- Family photos are often cited as being the possessions that people would most want to save from a house fire. Why do you think that photographs are such a significant part of our lives? Write down how you feel about photos – or videos – from your family’s past.
I remember my mother saying this to me when I was young, her photographs would be the first thing she would grab in the event of a fire. When my mom and dad got a divorce, this changed. There were boxes and boxes of photo albums that we only taking up space.
I think that we as humans do not trust our memories, and rely on photographs instead. We want to hold tight to those precious moments, until, maybe, there’s a change and those memories become tarnished.
I took the two album that had AJ written on the spine, and are now on my shelf downstairs.
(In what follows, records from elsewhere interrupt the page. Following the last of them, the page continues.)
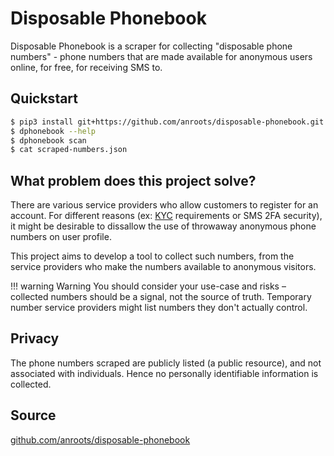 # Disposable Phonebook

Disposable Phonebook is a scraper for collecting "disposable phone numbers" -
phone numbers that are made available for anonymous users online, for free, for receiving SMS to.

## Quickstart

``` bash
$ pip3 install git+https://github.com/anroots/disposable-phonebook.git
$ dphonebook --help
$ dphonebook scan
$ cat scraped-numbers.json
```

## What problem does this project solve?

There are various service providers who allow customers to register for an account.
For different reasons (ex: [KYC](https://en.wikipedia.org/wiki/Know_your_customer) requirements
or SMS 2FA security), it might be desirable to dissallow the use of throwaway anonymous phone numbers
on user profile.

This project aims to develop a tool to collect such numbers, from the service providers who make
the numbers available to anonymous visitors.

!!! warning Warning
     You should consider your use-case and risks – collected numbers should be a signal, not the source of truth. Temporary number service providers might list numbers they don't actually control.

## Privacy

The phone numbers scraped are publicly listed (a public resource), and not associated with individuals.
Hence no personally identifiable information is collected.

## Source

[github.com/anroots/disposable-phonebook](https://github.com/anroots/disposable-phonebook)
There are really only a handful of photographs, most of which I have memorized and had a vivid memory of the event, I have a really good memory, and used to play games with my younger self, I’d sit on a chair in the lounge or on a tree stump at the bottom of my dead-end street, and say to myself, “remember this moment, remember this moment, remember this moment” over and over again to see if it would work.. and in all honesty it did. My youngest memory of doing that, I was 3, I know this because my dad was off work with a back injury and was working in the garage, he could never stay still. I sat in his big arm-chair, and say those words. I’ve got a picture of my dad and I in that chair, same age.
I think the reason is we don’t want to let go of our childhood, or those of our children, we want to hold the memories in our hands, scared of loosing them.
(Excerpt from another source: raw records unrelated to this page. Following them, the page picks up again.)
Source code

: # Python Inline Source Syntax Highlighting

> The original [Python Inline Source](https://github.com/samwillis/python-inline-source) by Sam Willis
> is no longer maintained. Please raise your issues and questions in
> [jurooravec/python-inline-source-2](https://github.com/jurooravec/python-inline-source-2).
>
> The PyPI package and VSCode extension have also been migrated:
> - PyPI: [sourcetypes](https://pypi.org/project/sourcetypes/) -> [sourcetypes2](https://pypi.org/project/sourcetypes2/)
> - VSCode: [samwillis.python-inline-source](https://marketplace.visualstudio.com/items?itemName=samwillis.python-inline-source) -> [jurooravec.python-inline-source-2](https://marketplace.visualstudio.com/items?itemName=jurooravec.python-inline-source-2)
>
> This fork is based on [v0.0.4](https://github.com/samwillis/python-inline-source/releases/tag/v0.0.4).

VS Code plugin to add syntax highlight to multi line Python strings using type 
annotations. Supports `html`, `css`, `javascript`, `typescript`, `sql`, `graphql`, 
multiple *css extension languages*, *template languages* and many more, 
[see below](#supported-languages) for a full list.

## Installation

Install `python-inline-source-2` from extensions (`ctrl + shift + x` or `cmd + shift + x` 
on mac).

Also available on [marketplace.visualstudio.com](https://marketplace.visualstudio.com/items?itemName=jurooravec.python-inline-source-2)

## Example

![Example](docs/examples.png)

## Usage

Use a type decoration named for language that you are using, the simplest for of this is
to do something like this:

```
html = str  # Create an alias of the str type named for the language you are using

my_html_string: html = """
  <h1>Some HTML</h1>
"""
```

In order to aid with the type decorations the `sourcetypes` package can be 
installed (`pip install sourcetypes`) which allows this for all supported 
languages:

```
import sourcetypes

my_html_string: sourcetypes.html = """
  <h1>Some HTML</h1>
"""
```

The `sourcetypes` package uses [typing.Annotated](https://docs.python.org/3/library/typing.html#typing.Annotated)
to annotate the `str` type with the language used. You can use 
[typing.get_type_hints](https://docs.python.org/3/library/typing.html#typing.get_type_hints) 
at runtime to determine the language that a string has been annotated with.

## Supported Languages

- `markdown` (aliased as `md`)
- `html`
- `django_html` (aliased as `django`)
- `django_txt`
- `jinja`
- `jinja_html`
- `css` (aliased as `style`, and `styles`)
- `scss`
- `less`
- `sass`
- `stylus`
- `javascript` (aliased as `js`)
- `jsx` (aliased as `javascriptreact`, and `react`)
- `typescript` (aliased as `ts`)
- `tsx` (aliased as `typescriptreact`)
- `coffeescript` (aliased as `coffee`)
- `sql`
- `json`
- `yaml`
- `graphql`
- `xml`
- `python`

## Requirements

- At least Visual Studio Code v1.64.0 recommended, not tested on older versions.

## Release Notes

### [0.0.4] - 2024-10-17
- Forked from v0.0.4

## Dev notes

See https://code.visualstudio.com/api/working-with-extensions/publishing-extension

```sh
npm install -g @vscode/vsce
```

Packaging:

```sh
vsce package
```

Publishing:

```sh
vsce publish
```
- Will this archiving be affected by the digital revolution? Do you have images languishing on your hard drive that you keep meaning to process? Is flicking through images on someone’s phone or digital photo frame as potent as looking through an album or sorting through a box of photos? Or is it better?
Yes, archiving will definitely be affected by the digital revolution because of the volume of photographs, too many, in a sea of images, which ones actually stand out, and which ones will be missed. I feel like the over saturation will water down the meaning.
I saved some photographs on a CD, ones of my travels around Asia in my early 20’s, over 10 years ago.. will a computer still read them, and how will the quality compare. I’m sure they will look grainy in comparison.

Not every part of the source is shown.